Merge commit 'd803bfe2b1fe7f5e219e50ac20d6801a0a58ac75' as 'vendor/ruvector'

2026-02-28 14:39:40 -05:00
parent 7885bf6278 d803bfe2b1
commit cd5943df23
7854 changed files with 3522914 additions and 0 deletions
--- a/vendor/ruvector/npm/packages/ruvllm-cli/README.md
+++ b/vendor/ruvector/npm/packages/ruvllm-cli/README.md
@@ -0,0 +1,223 @@
+# @ruvector/ruvllm-cli
+
+[![npm version](https://img.shields.io/npm/v/@ruvector/ruvllm-cli.svg)](https://www.npmjs.com/package/@ruvector/ruvllm-cli)

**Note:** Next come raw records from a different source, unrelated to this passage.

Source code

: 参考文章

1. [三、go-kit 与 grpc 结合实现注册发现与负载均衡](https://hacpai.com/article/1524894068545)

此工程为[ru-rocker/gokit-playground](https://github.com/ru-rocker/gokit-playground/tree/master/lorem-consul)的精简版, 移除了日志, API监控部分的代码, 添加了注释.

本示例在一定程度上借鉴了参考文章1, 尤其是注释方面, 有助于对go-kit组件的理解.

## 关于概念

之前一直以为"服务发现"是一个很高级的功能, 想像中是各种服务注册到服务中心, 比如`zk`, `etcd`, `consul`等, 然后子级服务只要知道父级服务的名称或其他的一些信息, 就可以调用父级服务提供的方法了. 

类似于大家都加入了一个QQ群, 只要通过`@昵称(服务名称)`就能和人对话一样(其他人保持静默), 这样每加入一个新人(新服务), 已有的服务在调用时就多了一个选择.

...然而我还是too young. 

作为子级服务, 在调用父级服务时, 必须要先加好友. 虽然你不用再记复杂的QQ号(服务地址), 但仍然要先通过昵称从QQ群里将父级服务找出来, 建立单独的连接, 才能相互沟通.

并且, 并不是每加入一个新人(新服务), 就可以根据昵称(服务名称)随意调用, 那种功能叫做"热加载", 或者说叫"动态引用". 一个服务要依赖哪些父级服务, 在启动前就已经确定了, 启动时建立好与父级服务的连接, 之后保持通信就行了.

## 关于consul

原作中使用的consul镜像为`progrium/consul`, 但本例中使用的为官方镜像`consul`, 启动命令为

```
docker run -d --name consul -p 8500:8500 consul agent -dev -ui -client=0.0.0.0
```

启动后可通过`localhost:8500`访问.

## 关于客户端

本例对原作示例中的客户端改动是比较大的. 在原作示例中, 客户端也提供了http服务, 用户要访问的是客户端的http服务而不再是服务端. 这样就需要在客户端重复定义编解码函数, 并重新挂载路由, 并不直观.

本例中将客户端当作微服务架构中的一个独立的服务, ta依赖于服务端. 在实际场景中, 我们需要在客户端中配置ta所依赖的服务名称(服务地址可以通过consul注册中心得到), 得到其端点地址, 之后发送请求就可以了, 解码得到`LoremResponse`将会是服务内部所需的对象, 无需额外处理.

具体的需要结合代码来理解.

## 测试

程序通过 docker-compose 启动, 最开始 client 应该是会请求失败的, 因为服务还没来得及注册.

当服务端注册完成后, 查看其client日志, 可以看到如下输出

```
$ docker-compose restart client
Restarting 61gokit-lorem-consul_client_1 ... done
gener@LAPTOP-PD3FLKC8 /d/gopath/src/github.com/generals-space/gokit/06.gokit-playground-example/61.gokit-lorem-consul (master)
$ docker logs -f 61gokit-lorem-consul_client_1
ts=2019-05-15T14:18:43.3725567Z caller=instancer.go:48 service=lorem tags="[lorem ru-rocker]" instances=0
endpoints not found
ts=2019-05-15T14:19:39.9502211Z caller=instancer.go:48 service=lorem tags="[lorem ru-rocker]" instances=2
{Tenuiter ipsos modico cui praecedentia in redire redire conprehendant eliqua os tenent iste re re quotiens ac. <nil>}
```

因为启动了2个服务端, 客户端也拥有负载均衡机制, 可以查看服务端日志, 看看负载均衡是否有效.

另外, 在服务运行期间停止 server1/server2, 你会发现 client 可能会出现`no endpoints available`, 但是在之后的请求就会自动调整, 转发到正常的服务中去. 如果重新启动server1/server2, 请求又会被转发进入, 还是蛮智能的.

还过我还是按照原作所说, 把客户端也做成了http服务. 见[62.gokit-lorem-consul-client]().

+[![npm downloads](https://img.shields.io/npm/dt/@ruvector/ruvllm-cli.svg)](https://www.npmjs.com/package/@ruvector/ruvllm-cli)
+[![npm downloads/month](https://img.shields.io/npm/dm/@ruvector/ruvllm-cli.svg)](https://www.npmjs.com/package/@ruvector/ruvllm-cli)
+[![License](https://img.shields.io/npm/l/@ruvector/ruvllm-cli.svg)](https://github.com/ruvnet/ruvector/blob/main/LICENSE)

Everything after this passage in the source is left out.